PROBLEM STATEMENT -> When you return the data, keep every line exactly as it is and leave out the pictures.

DATA TO PROCESS ->
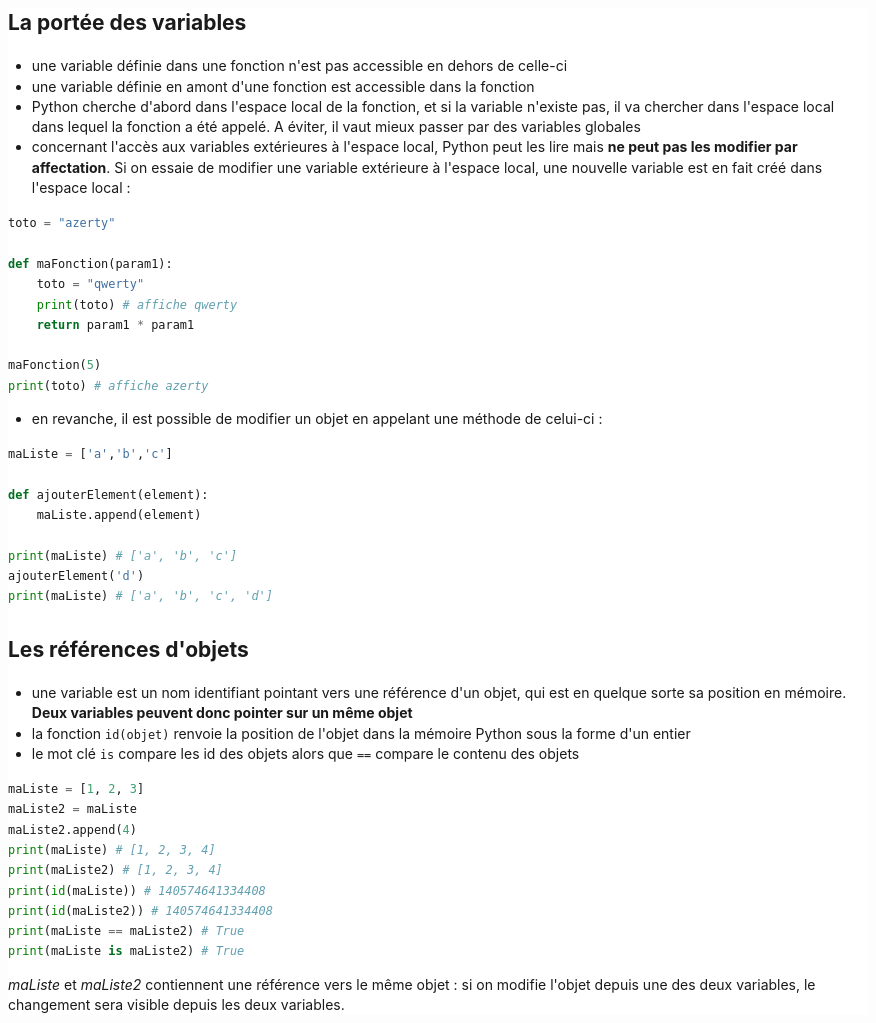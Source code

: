 
## La portée des variables

- une variable définie dans une fonction n'est pas accessible en dehors de celle-ci
- une variable définie en amont d'une fonction est accessible dans la fonction
- Python cherche d'abord dans l'espace local de la fonction, et si la variable n'existe pas, il va chercher dans l'espace local dans lequel la fonction a été appelé. A éviter, il vaut mieux passer par des variables globales
- concernant l'accès aux variables extérieures à l'espace local, Python peut les lire mais **ne peut pas les modifier par affectation**. Si on essaie de modifier une variable extérieure à l'espace local, une nouvelle variable est en fait créé dans l'espace local :
```py
toto = "azerty"

def maFonction(param1):
    toto = "qwerty"
    print(toto) # affiche qwerty
    return param1 * param1

maFonction(5)
print(toto) # affiche azerty
```
- en revanche, il est possible de modifier un objet en appelant une méthode de celui-ci :
```py
maListe = ['a','b','c']

def ajouterElement(element):
    maListe.append(element)

print(maListe) # ['a', 'b', 'c']
ajouterElement('d')
print(maListe) # ['a', 'b', 'c', 'd']
```

## Les références d'objets

- une variable est un nom identifiant pointant vers une référence d'un objet, qui est en quelque sorte sa position en mémoire. **Deux variables peuvent donc pointer sur un même objet**
- la fonction `id(objet)` renvoie la position de l'objet dans la mémoire Python sous la forme d'un entier
- le mot clé `is` compare les id des objets alors que `==` compare le contenu des objets
```py
maListe = [1, 2, 3]
maListe2 = maListe
maListe2.append(4)
print(maListe) # [1, 2, 3, 4]
print(maListe2) # [1, 2, 3, 4]
print(id(maListe)) # 140574641334408
print(id(maListe2)) # 140574641334408
print(maListe == maListe2) # True
print(maListe is maListe2) # True
```
*maListe* et *maListe2* contiennent une référence vers le même objet : si on modifie l'objet depuis une des deux variables, le changement sera visible depuis les deux variables.
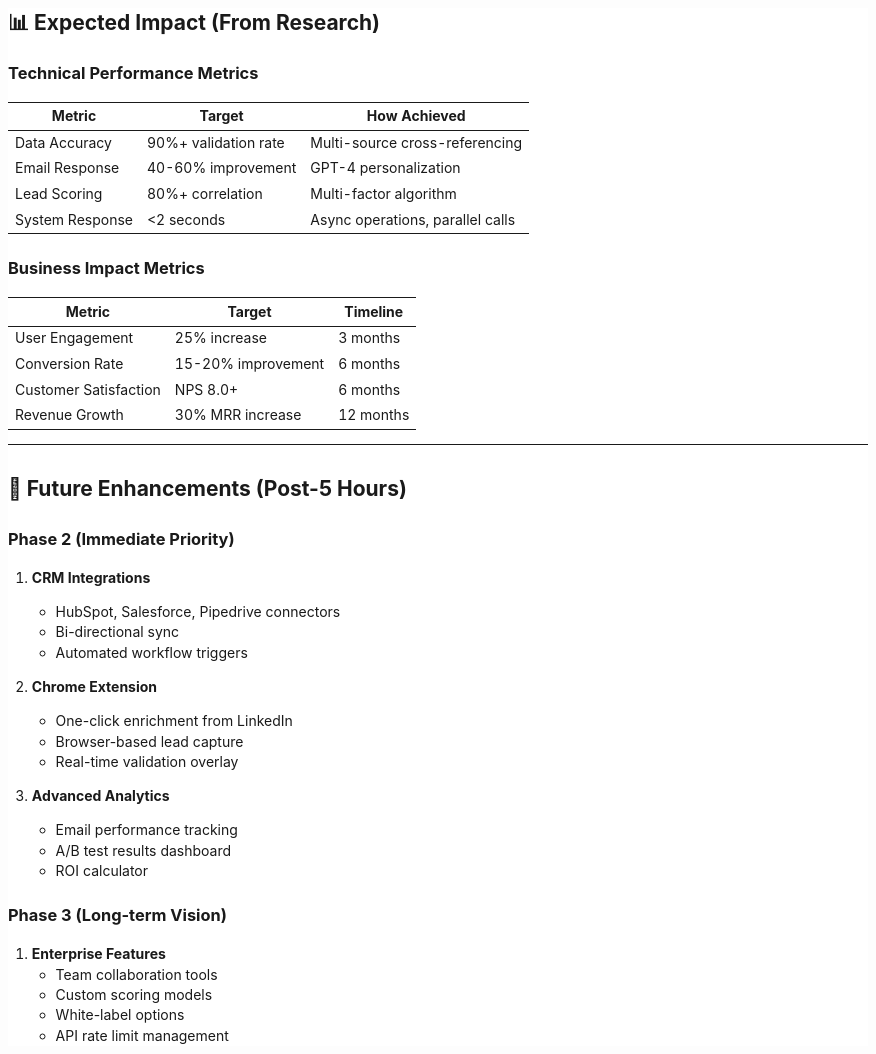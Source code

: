 
## 📊 Expected Impact (From Research)

### Technical Performance Metrics

| Metric | Target | How Achieved |
|--------|--------|--------------|
| Data Accuracy | 90%+ validation rate | Multi-source cross-referencing |
| Email Response | 40-60% improvement | GPT-4 personalization |
| Lead Scoring | 80%+ correlation | Multi-factor algorithm |
| System Response | <2 seconds | Async operations, parallel calls |

### Business Impact Metrics

| Metric | Target | Timeline |
|--------|--------|----------|
| User Engagement | 25% increase | 3 months |
| Conversion Rate | 15-20% improvement | 6 months |
| Customer Satisfaction | NPS 8.0+ | 6 months |
| Revenue Growth | 30% MRR increase | 12 months |

---

## 🚀 Future Enhancements (Post-5 Hours)

### Phase 2 (Immediate Priority)

1. **CRM Integrations**
   - HubSpot, Salesforce, Pipedrive connectors
   - Bi-directional sync
   - Automated workflow triggers

2. **Chrome Extension**
   - One-click enrichment from LinkedIn
   - Browser-based lead capture
   - Real-time validation overlay

3. **Advanced Analytics**
   - Email performance tracking
   - A/B test results dashboard
   - ROI calculator

### Phase 3 (Long-term Vision)

1. **Enterprise Features**
   - Team collaboration tools
   - Custom scoring models
   - White-label options
   - API rate limit management
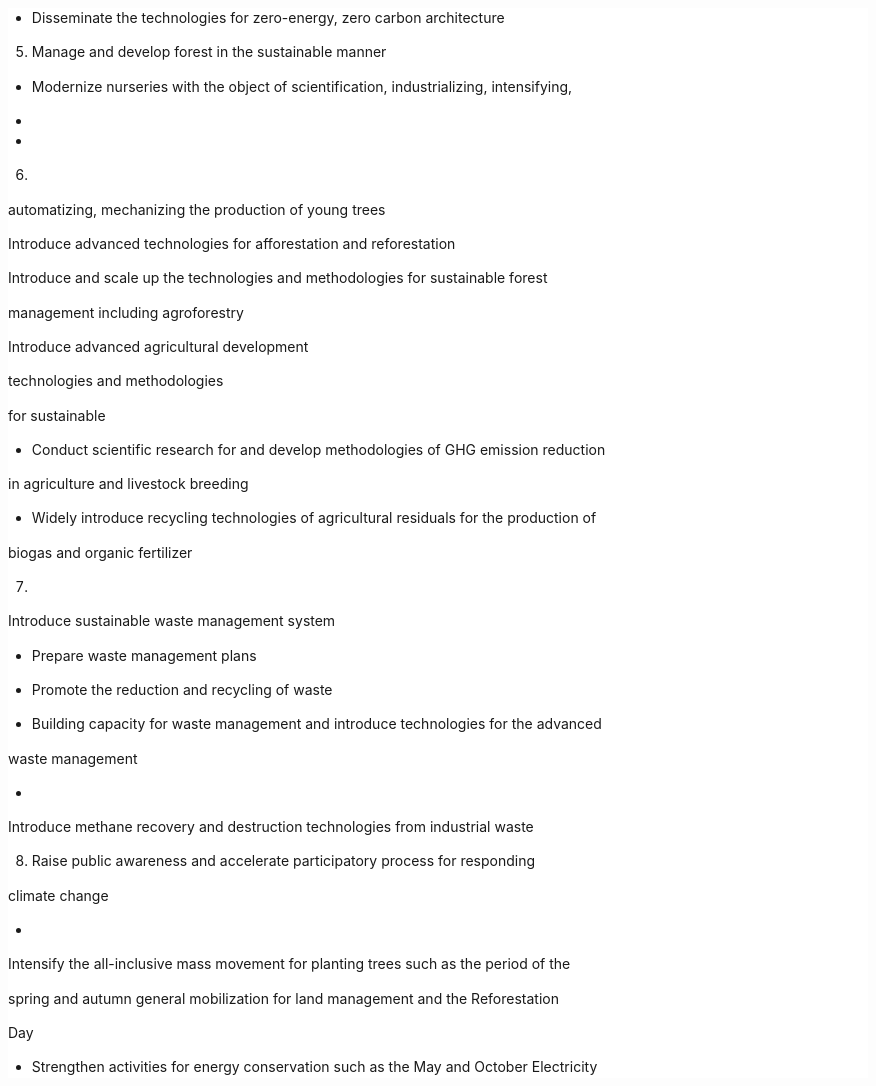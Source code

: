 -  Disseminate the technologies for zero-energy, zero carbon architecture 

5)  Manage and develop forest in the sustainable manner 

-  Modernize  nurseries  with  the  object  of  scientification,  industrializing,  intensifying, 

- 

- 

6) 

automatizing, mechanizing the production of young trees 

Introduce advanced technologies for afforestation and reforestation 

Introduce  and  scale  up  the  technologies  and  methodologies  for  sustainable  forest 

management including agroforestry 

Introduce  advanced 
agricultural development 

technologies  and  methodologies 

for  sustainable 

-  Conduct scientific research for and develop methodologies of GHG emission reduction 

in agriculture and livestock breeding 

-  Widely  introduce  recycling  technologies  of  agricultural  residuals for  the  production of 

biogas and organic fertilizer 

7) 

Introduce sustainable waste management system 

-  Prepare waste management plans 

-  Promote the reduction and recycling of waste 

-  Building capacity for waste management and introduce technologies for the advanced 

waste management 

- 

Introduce methane recovery and destruction technologies from industrial waste 

8)  Raise  public  awareness  and  accelerate  participatory  process  for  responding 

climate change 

- 

Intensify the all-inclusive mass movement for planting trees such as the period of the 

spring and autumn general mobilization for land management and the Reforestation 

Day 

-  Strengthen activities for energy conservation such as the May and October Electricity 
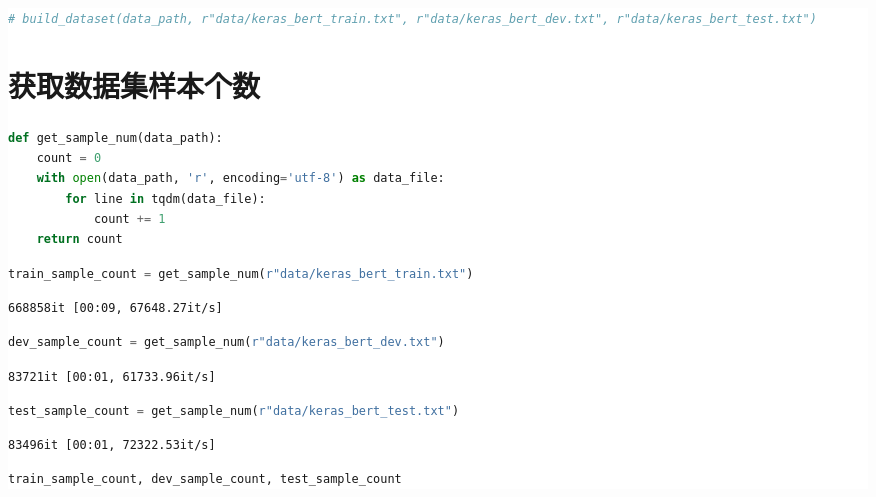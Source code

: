 
```python
# build_dataset(data_path, r"data/keras_bert_train.txt", r"data/keras_bert_dev.txt", r"data/keras_bert_test.txt")
```


```python

```


```python

```


```python

```


```python

```

# 获取数据集样本个数


```python
def get_sample_num(data_path):
    count = 0
    with open(data_path, 'r', encoding='utf-8') as data_file:
        for line in tqdm(data_file):
            count += 1
    return count
```


```python
train_sample_count = get_sample_num(r"data/keras_bert_train.txt")
```

    668858it [00:09, 67648.27it/s]



```python
dev_sample_count = get_sample_num(r"data/keras_bert_dev.txt")
```

    83721it [00:01, 61733.96it/s]



```python
test_sample_count = get_sample_num(r"data/keras_bert_test.txt")
```

    83496it [00:01, 72322.53it/s]



```python
train_sample_count, dev_sample_count, test_sample_count
```
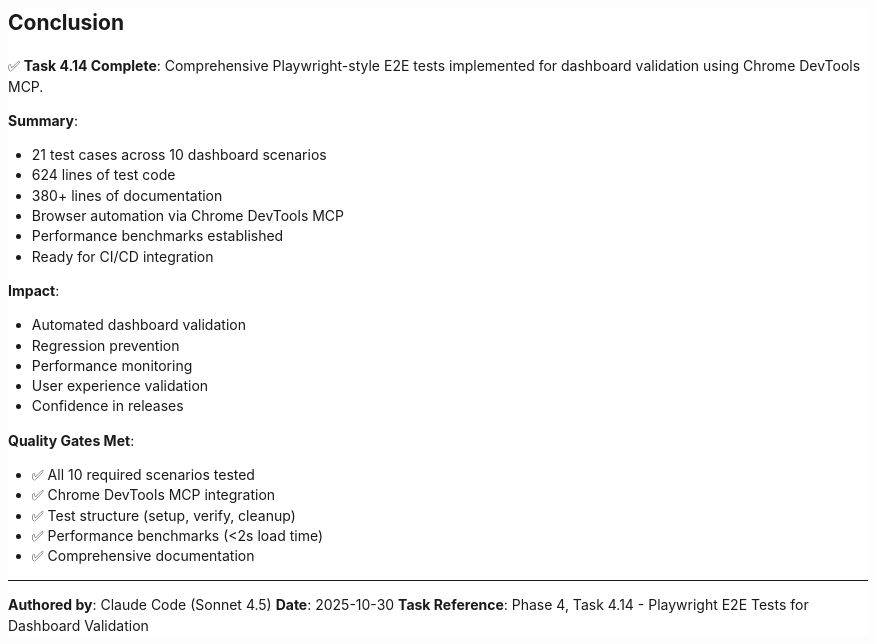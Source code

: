 
## Conclusion

✅ **Task 4.14 Complete**: Comprehensive Playwright-style E2E tests implemented for dashboard validation using Chrome DevTools MCP.

**Summary**:
- 21 test cases across 10 dashboard scenarios
- 624 lines of test code
- 380+ lines of documentation
- Browser automation via Chrome DevTools MCP
- Performance benchmarks established
- Ready for CI/CD integration

**Impact**:
- Automated dashboard validation
- Regression prevention
- Performance monitoring
- User experience validation
- Confidence in releases

**Quality Gates Met**:
- ✅ All 10 required scenarios tested
- ✅ Chrome DevTools MCP integration
- ✅ Test structure (setup, verify, cleanup)
- ✅ Performance benchmarks (<2s load time)
- ✅ Comprehensive documentation

---

**Authored by**: Claude Code (Sonnet 4.5)
**Date**: 2025-10-30
**Task Reference**: Phase 4, Task 4.14 - Playwright E2E Tests for Dashboard Validation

OUTPUT FOR THIS TASK ->
Source code

: 
## La portée des variables

- une variable définie dans une fonction n'est pas accessible en dehors de celle-ci
- une variable définie en amont d'une fonction est accessible dans la fonction
- Python cherche d'abord dans l'espace local de la fonction, et si la variable n'existe pas, il va chercher dans l'espace local dans lequel la fonction a été appelé. A éviter, il vaut mieux passer par des variables globales
- concernant l'accès aux variables extérieures à l'espace local, Python peut les lire mais **ne peut pas les modifier par affectation**. Si on essaie de modifier une variable extérieure à l'espace local, une nouvelle variable est en fait créé dans l'espace local :
```py
toto = "azerty"

def maFonction(param1):
    toto = "qwerty"
    print(toto) # affiche qwerty
    return param1 * param1

maFonction(5)
print(toto) # affiche azerty
```
- en revanche, il est possible de modifier un objet en appelant une méthode de celui-ci :
```py
maListe = ['a','b','c']

def ajouterElement(element):
    maListe.append(element)

print(maListe) # ['a', 'b', 'c']
ajouterElement('d')
print(maListe) # ['a', 'b', 'c', 'd']
```

## Les références d'objets

- une variable est un nom identifiant pointant vers une référence d'un objet, qui est en quelque sorte sa position en mémoire. **Deux variables peuvent donc pointer sur un même objet**
- la fonction `id(objet)` renvoie la position de l'objet dans la mémoire Python sous la forme d'un entier
- le mot clé `is` compare les id des objets alors que `==` compare le contenu des objets
```py
maListe = [1, 2, 3]
maListe2 = maListe
maListe2.append(4)
print(maListe) # [1, 2, 3, 4]
print(maListe2) # [1, 2, 3, 4]
print(id(maListe)) # 140574641334408
print(id(maListe2)) # 140574641334408
print(maListe == maListe2) # True
print(maListe is maListe2) # True
```
*maListe* et *maListe2* contiennent une référence vers le même objet : si on modifie l'objet depuis une des deux variables, le changement sera visible depuis les deux variables.
Source code

: 
## 📊 Expected Impact (From Research)

### Technical Performance Metrics

| Metric | Target | How Achieved |
|--------|--------|--------------|
| Data Accuracy | 90%+ validation rate | Multi-source cross-referencing |
| Email Response | 40-60% improvement | GPT-4 personalization |
| Lead Scoring | 80%+ correlation | Multi-factor algorithm |
| System Response | <2 seconds | Async operations, parallel calls |

### Business Impact Metrics

| Metric | Target | Timeline |
|--------|--------|----------|
| User Engagement | 25% increase | 3 months |
| Conversion Rate | 15-20% improvement | 6 months |
| Customer Satisfaction | NPS 8.0+ | 6 months |
| Revenue Growth | 30% MRR increase | 12 months |

---

## 🚀 Future Enhancements (Post-5 Hours)

### Phase 2 (Immediate Priority)

1. **CRM Integrations**
   - HubSpot, Salesforce, Pipedrive connectors
   - Bi-directional sync
   - Automated workflow triggers

2. **Chrome Extension**
   - One-click enrichment from LinkedIn
   - Browser-based lead capture
   - Real-time validation overlay

3. **Advanced Analytics**
   - Email performance tracking
   - A/B test results dashboard
   - ROI calculator

### Phase 3 (Long-term Vision)

1. **Enterprise Features**
   - Team collaboration tools
   - Custom scoring models
   - White-label options
   - API rate limit management
Source code

: -  Disseminate the technologies for zero-energy, zero carbon architecture 

5)  Manage and develop forest in the sustainable manner 

-  Modernize  nurseries  with  the  object  of  scientification,  industrializing,  intensifying, 

- 

- 

6) 

automatizing, mechanizing the production of young trees 

Introduce advanced technologies for afforestation and reforestation 

Introduce  and  scale  up  the  technologies  and  methodologies  for  sustainable  forest 

management including agroforestry 

Introduce  advanced 
agricultural development 

technologies  and  methodologies 

for  sustainable 

-  Conduct scientific research for and develop methodologies of GHG emission reduction 

in agriculture and livestock breeding 

-  Widely  introduce  recycling  technologies  of  agricultural  residuals for  the  production of 

biogas and organic fertilizer 

7) 

Introduce sustainable waste management system 

-  Prepare waste management plans 

-  Promote the reduction and recycling of waste 

-  Building capacity for waste management and introduce technologies for the advanced 

waste management 

- 

Introduce methane recovery and destruction technologies from industrial waste 

8)  Raise  public  awareness  and  accelerate  participatory  process  for  responding 

climate change 

- 

Intensify the all-inclusive mass movement for planting trees such as the period of the 

spring and autumn general mobilization for land management and the Reforestation 

Day 

-  Strengthen activities for energy conservation such as the May and October Electricity 
Source code

: 
```python
# build_dataset(data_path, r"data/keras_bert_train.txt", r"data/keras_bert_dev.txt", r"data/keras_bert_test.txt")
```


```python

```


```python

```


```python

```


```python

```

# 获取数据集样本个数


```python
def get_sample_num(data_path):
    count = 0
    with open(data_path, 'r', encoding='utf-8') as data_file:
        for line in tqdm(data_file):
            count += 1
    return count
```


```python
train_sample_count = get_sample_num(r"data/keras_bert_train.txt")
```

    668858it [00:09, 67648.27it/s]



```python
dev_sample_count = get_sample_num(r"data/keras_bert_dev.txt")
```

    83721it [00:01, 61733.96it/s]



```python
test_sample_count = get_sample_num(r"data/keras_bert_test.txt")
```

    83496it [00:01, 72322.53it/s]



```python
train_sample_count, dev_sample_count, test_sample_count
```
Source code

: 
## Conclusion

✅ **Task 4.14 Complete**: Comprehensive Playwright-style E2E tests implemented for dashboard validation using Chrome DevTools MCP.

**Summary**:
- 21 test cases across 10 dashboard scenarios
- 624 lines of test code
- 380+ lines of documentation
- Browser automation via Chrome DevTools MCP
- Performance benchmarks established
- Ready for CI/CD integration

**Impact**:
- Automated dashboard validation
- Regression prevention
- Performance monitoring
- User experience validation
- Confidence in releases

**Quality Gates Met**:
- ✅ All 10 required scenarios tested
- ✅ Chrome DevTools MCP integration
- ✅ Test structure (setup, verify, cleanup)
- ✅ Performance benchmarks (<2s load time)
- ✅ Comprehensive documentation

---

**Authored by**: Claude Code (Sonnet 4.5)
**Date**: 2025-10-30
**Task Reference**: Phase 4, Task 4.14 - Playwright E2E Tests for Dashboard Validation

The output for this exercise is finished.